If the term “accounting noise” is new to you, the phenomenon is not likely to be. When a firm is trying to make its financial situation look better, or worse, than it actually is, and it is bending or even breaking Generally Accepted Accounting Principles, it is engaged in accounting noise.
It is to be expected that most companies will “fudge” a bit when presenting the public picture of their financial situation, and that is exactly why investors should read such statements very carefully. This includes reading footnotes, financial statements and any other validating documents they can get their hands upon. This kind of behavior is questionable, but incidental.
Other firms may deliberately engage in a pattern of behavior and abuse that involves manipulating their earnings in order to look like they are in a good position, when they are not. This may also be called aggressive accounting.

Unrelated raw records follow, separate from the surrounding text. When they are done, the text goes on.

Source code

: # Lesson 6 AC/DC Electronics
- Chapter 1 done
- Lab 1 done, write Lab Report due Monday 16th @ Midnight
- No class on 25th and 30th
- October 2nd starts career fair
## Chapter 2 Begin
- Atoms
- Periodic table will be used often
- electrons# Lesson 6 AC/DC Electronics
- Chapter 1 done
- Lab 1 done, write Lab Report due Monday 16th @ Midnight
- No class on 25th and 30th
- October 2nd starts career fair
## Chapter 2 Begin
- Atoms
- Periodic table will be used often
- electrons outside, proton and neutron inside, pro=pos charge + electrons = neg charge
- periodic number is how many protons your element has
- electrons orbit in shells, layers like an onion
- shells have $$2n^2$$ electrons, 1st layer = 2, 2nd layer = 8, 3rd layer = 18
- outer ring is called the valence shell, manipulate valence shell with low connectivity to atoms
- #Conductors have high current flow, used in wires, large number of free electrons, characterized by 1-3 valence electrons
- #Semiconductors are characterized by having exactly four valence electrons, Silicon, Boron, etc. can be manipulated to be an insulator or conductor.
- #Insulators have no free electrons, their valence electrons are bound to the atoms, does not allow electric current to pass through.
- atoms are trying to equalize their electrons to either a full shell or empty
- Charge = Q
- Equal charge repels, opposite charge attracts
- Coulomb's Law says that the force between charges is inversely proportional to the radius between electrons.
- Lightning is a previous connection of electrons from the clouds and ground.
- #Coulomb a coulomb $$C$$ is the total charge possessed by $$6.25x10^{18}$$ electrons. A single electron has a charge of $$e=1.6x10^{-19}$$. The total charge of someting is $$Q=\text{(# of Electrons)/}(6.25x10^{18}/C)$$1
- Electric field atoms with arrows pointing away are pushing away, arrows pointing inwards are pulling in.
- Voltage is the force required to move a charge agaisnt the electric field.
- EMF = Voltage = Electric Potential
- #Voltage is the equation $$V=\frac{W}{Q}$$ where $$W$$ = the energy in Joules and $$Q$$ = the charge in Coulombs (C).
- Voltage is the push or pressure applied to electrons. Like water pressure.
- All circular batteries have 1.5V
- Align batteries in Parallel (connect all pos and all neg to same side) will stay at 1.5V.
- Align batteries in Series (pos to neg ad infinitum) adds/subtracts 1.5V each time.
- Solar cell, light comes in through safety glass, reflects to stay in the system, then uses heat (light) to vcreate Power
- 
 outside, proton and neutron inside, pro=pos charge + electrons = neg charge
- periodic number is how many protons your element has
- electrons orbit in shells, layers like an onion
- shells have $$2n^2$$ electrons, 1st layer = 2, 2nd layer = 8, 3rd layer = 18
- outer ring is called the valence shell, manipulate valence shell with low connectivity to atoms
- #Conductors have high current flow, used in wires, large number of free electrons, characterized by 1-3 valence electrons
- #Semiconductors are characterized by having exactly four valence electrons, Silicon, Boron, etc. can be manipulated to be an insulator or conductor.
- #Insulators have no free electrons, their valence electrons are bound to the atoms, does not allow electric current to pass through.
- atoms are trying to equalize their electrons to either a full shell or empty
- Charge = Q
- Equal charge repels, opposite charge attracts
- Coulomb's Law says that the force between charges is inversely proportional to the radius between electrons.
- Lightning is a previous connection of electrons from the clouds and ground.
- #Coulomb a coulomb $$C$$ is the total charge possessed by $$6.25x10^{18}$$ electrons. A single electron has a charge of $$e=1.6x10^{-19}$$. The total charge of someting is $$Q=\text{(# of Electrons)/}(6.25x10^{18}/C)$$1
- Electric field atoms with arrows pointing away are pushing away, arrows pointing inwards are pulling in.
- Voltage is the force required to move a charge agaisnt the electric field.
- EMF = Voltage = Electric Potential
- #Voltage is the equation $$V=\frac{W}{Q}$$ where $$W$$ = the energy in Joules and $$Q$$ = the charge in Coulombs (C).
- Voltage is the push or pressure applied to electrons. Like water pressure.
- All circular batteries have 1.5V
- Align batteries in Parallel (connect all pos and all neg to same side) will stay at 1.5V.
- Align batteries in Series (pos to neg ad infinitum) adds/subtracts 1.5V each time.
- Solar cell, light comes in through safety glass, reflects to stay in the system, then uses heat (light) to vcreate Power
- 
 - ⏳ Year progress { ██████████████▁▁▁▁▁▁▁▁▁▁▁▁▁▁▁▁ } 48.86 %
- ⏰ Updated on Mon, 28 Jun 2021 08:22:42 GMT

For the investor who gets taken in by such a scam the cost can be significant. A company which is struggling might manipulate the appearance of its earnings, creating accounting noise to disguise the underlying problems. Investing in such a company is a very poor risk, but the noise may hide the truth.
The best way to avoid being taken in by accounting noise is to learn how to properly read financial statements and mine the correct information. Don’t be taken in by glowing reports issued by the company – do your research independent of anything offered by your potential investment. People might lie, but figures, and an understanding of what activities the company is involved in, rarely do.